Prospects for the full year 2016
Beijer Electronics expects the group's sales for the fourth quarter 2016 to be higher than the previous quarter. It expects operating profit to be higher than the corresponding period 2015 and the third quarter 2016. For the full year 2016, Beijer Electronics anticipates sales and profit to be lower than 2015.
Significant events
Beijer Electronics' Board of Directors convened an EGM on January 4, 2016. This EGM, which was held on January 28, 2016, approved the Board's proposal for the sale of the group's subsidiaries in Estonia, Latvia and Lithuania, to certain senior managers of these companies. These companies' combined sales were 18 MSEK in 2015.
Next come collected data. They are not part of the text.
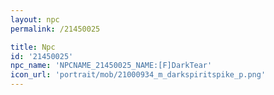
 ```yaml
---
layout: npc
permalink: /21450025

title: Npc
id: '21450025'
npc_name: 'NPCNAME_21450025_NAME:[F]DarkTear'
icon_url: 'portrait/mob/21000934_m_darkspiritspike_p.png'
---
```

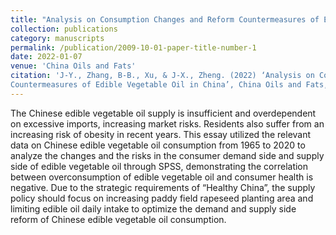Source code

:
 ```yaml
---
title: "Analysis on Consumption Changes and Reform Countermeasures of Edible Vegetable Oil in China"
collection: publications
category: manuscripts
permalink: /publication/2009-10-01-paper-title-number-1
date: 2022-01-07
venue: 'China Oils and Fats'
citation: 'J-Y., Zhang, B-B., Xu, & J-X., Zheng. (2022) ‘Analysis on Consumption Changes and Reform 
Countermeasures of Edible Vegetable Oil in China’, China Oils and Fats, 47(3), pp. 5-10'
---
```

The Chinese edible vegetable oil supply is insufficient and overdependent on excessive imports, increasing market risks. Residents also suffer from an increasing risk of obesity in recent years. This essay utilized the relevant data on Chinese edible vegetable oil consumption from 1965 to 2020 to analyze the changes and the risks in the consumer demand side and supply side of edible vegetable oil through SPSS, demonstrating the correlation between overconsumption of edible vegetable oil and consumer health is negative. Due to the strategic requirements of “Healthy China”, the supply policy should focus on increasing paddy field rapeseed planting area and limiting edible oil daily intake to optimize the demand and supply side reform of Chinese edible vegetable oil consumption.
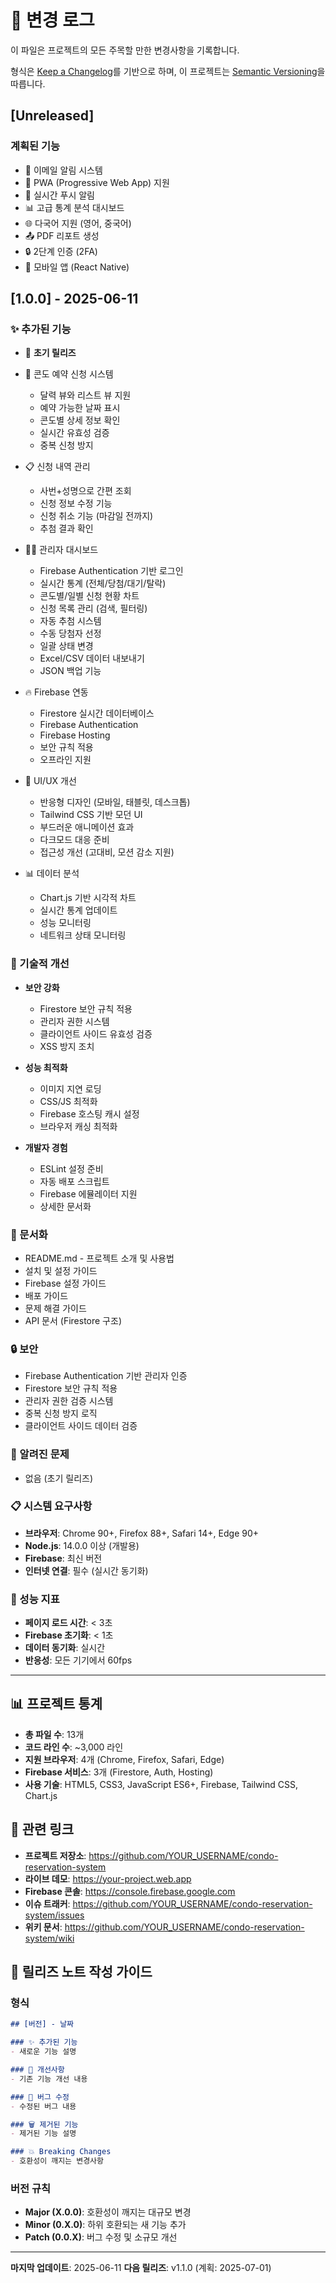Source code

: # 📝 변경 로그

이 파일은 프로젝트의 모든 주목할 만한 변경사항을 기록합니다.

형식은 [Keep a Changelog](https://keepachangelog.com/ko/1.0.0/)를 기반으로 하며,
이 프로젝트는 [Semantic Versioning](https://semver.org/lang/ko/)을 따릅니다.

## [Unreleased]

### 계획된 기능
- 📧 이메일 알림 시스템
- 📱 PWA (Progressive Web App) 지원
- 🔔 실시간 푸시 알림
- 📊 고급 통계 분석 대시보드
- 🌐 다국어 지원 (영어, 중국어)
- 📤 PDF 리포트 생성
- 🔒 2단계 인증 (2FA)
- 📱 모바일 앱 (React Native)

## [1.0.0] - 2025-06-11

### ✨ 추가된 기능
- 🎉 **초기 릴리즈**
- 🏨 콘도 예약 신청 시스템
  - 달력 뷰와 리스트 뷰 지원
  - 예약 가능한 날짜 표시
  - 콘도별 상세 정보 확인
  - 실시간 유효성 검증
  - 중복 신청 방지

- 📋 신청 내역 관리
  - 사번+성명으로 간편 조회
  - 신청 정보 수정 기능
  - 신청 취소 기능 (마감일 전까지)
  - 추첨 결과 확인

- 👨‍💼 관리자 대시보드
  - Firebase Authentication 기반 로그인
  - 실시간 통계 (전체/당첨/대기/탈락)
  - 콘도별/일별 신청 현황 차트
  - 신청 목록 관리 (검색, 필터링)
  - 자동 추첨 시스템
  - 수동 당첨자 선정
  - 일괄 상태 변경
  - Excel/CSV 데이터 내보내기
  - JSON 백업 기능

- 🔥 Firebase 연동
  - Firestore 실시간 데이터베이스
  - Firebase Authentication
  - Firebase Hosting
  - 보안 규칙 적용
  - 오프라인 지원

- 🎨 UI/UX 개선
  - 반응형 디자인 (모바일, 태블릿, 데스크톱)
  - Tailwind CSS 기반 모던 UI
  - 부드러운 애니메이션 효과
  - 다크모드 대응 준비
  - 접근성 개선 (고대비, 모션 감소 지원)

- 📊 데이터 분석
  - Chart.js 기반 시각적 차트
  - 실시간 통계 업데이트
  - 성능 모니터링
  - 네트워크 상태 모니터링

### 🔧 기술적 개선
- **보안 강화**
  - Firestore 보안 규칙 적용
  - 관리자 권한 시스템
  - 클라이언트 사이드 유효성 검증
  - XSS 방지 조치

- **성능 최적화**
  - 이미지 지연 로딩
  - CSS/JS 최적화
  - Firebase 호스팅 캐시 설정
  - 브라우저 캐싱 최적화

- **개발자 경험**
  - ESLint 설정 준비
  - 자동 배포 스크립트
  - Firebase 에뮬레이터 지원
  - 상세한 문서화

### 📄 문서화
- README.md - 프로젝트 소개 및 사용법
- 설치 및 설정 가이드
- Firebase 설정 가이드
- 배포 가이드
- 문제 해결 가이드
- API 문서 (Firestore 구조)

### 🔒 보안
- Firebase Authentication 기반 관리자 인증
- Firestore 보안 규칙 적용
- 관리자 권한 검증 시스템
- 중복 신청 방지 로직
- 클라이언트 사이드 데이터 검증

### 🐛 알려진 문제
- 없음 (초기 릴리즈)

### 📋 시스템 요구사항
- **브라우저**: Chrome 90+, Firefox 88+, Safari 14+, Edge 90+
- **Node.js**: 14.0.0 이상 (개발용)
- **Firebase**: 최신 버전
- **인터넷 연결**: 필수 (실시간 동기화)

### 🎯 성능 지표
- **페이지 로드 시간**: < 3초
- **Firebase 초기화**: < 1초
- **데이터 동기화**: 실시간
- **반응성**: 모든 기기에서 60fps

---

## 📊 프로젝트 통계

- **총 파일 수**: 13개
- **코드 라인 수**: ~3,000 라인
- **지원 브라우저**: 4개 (Chrome, Firefox, Safari, Edge)
- **Firebase 서비스**: 3개 (Firestore, Auth, Hosting)
- **사용 기술**: HTML5, CSS3, JavaScript ES6+, Firebase, Tailwind CSS, Chart.js

## 🔗 관련 링크

- **프로젝트 저장소**: https://github.com/YOUR_USERNAME/condo-reservation-system
- **라이브 데모**: https://your-project.web.app
- **Firebase 콘솔**: https://console.firebase.google.com
- **이슈 트래커**: https://github.com/YOUR_USERNAME/condo-reservation-system/issues
- **위키 문서**: https://github.com/YOUR_USERNAME/condo-reservation-system/wiki

## 📝 릴리즈 노트 작성 가이드

### 형식
```markdown
## [버전] - 날짜

### ✨ 추가된 기능
- 새로운 기능 설명

### 🔧 개선사항
- 기존 기능 개선 내용

### 🐛 버그 수정
- 수정된 버그 내용

### 🗑️ 제거된 기능
- 제거된 기능 설명

### 💥 Breaking Changes
- 호환성이 깨지는 변경사항
```

### 버전 규칙
- **Major (X.0.0)**: 호환성이 깨지는 대규모 변경
- **Minor (0.X.0)**: 하위 호환되는 새 기능 추가
- **Patch (0.0.X)**: 버그 수정 및 소규모 개선

---

**마지막 업데이트**: 2025-06-11
**다음 릴리즈**: v1.1.0 (계획: 2025-07-01)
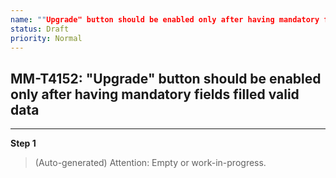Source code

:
 ```yaml
---
name: ""Upgrade" button should be enabled only after having mandatory fields filled valid data"
status: Draft
priority: Normal
---
```


## MM-T4152: "Upgrade" button should be enabled only after having mandatory fields filled valid data

---

**Step 1**

> (Auto-generated) Attention: Empty or work-in-progress.
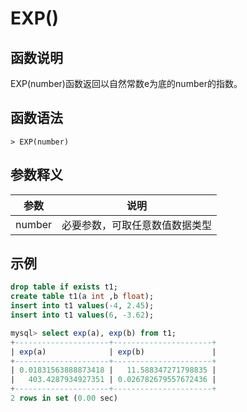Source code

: # **EXP()**

## **函数说明**

EXP(number)函数返回以自然常数e为底的number的指数。

## **函数语法**

```
> EXP(number)
```

## **参数释义**

|  参数   | 说明  |
|  ----  | ----  |
| number | 必要参数，可取任意数值数据类型 |

## **示例**

```sql
drop table if exists t1;
create table t1(a int ,b float);
insert into t1 values(-4, 2.45);
insert into t1 values(6, -3.62);

mysql> select exp(a), exp(b) from t1;
+---------------------+----------------------+
| exp(a)              | exp(b)               |
+---------------------+----------------------+
| 0.01831563888873418 |   11.588347271798835 |
|   403.4287934927351 | 0.026782679557672436 |
+---------------------+----------------------+
2 rows in set (0.00 sec)
```
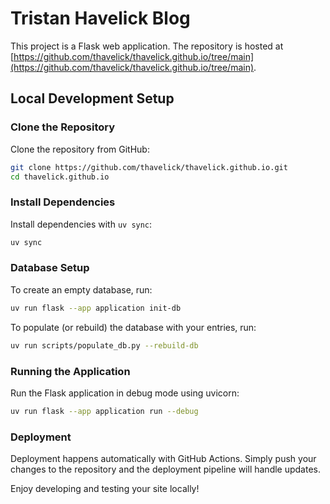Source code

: # Tristan Havelick Blog

This project is a Flask web application. The repository is hosted at [https://github.com/thavelick/thavelick.github.io/tree/main](https://github.com/thavelick/thavelick.github.io/tree/main).

## Local Development Setup

### Clone the Repository

Clone the repository from GitHub:

```bash
git clone https://github.com/thavelick/thavelick.github.io.git
cd thavelick.github.io
```

### Install Dependencies

Install dependencies with `uv sync`:

```bash
uv sync
```

### Database Setup

To create an empty database, run:

```bash
uv run flask --app application init-db
```

To populate (or rebuild) the database with your entries, run:

```bash
uv run scripts/populate_db.py --rebuild-db
```

### Running the Application

Run the Flask application in debug mode using uvicorn:

```bash
uv run flask --app application run --debug
```

### Deployment

Deployment happens automatically with GitHub Actions. Simply push your changes to the repository and the deployment pipeline will handle updates.

Enjoy developing and testing your site locally!
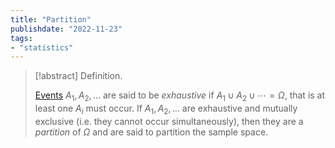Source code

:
 ```yaml
---
title: "Partition"
publishdate: "2022-11-23"
tags:
- "statistics"
---
```


> [!abstract] Definition.
> 
> [Events](statistics/event.md) $A_1, A_2, \dots$ are said to be *exhaustive* if $A_1 \cup A_2 \cup \cdots = \Omega$, that is at least one $A_i$ must occur. If $A_1, A_2, \dots$ are exhaustive and mutually exclusive (i.e. they cannot occur simultaneously), then they are a *partition* of $\Omega$ and are said to partition the sample space.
The sale of the Finnish operation was completed on January 11, 2016.
At the end of January 2016, Beijer Electronics' Board of Directors approved a program of measures for the IAS business area. The cost of the program of measures is expected to amount to 50 MSEK, which was charged to profit in the first quarter of 2016. The program was expected to generate cost savings of 50 MSEK annualized, taking full effect in 2017, with 30 MSEK expected in 2016, commencing in the second quarter. The program of measures is going as planned, with a total of 50 staff affected, half of them in the Nordics.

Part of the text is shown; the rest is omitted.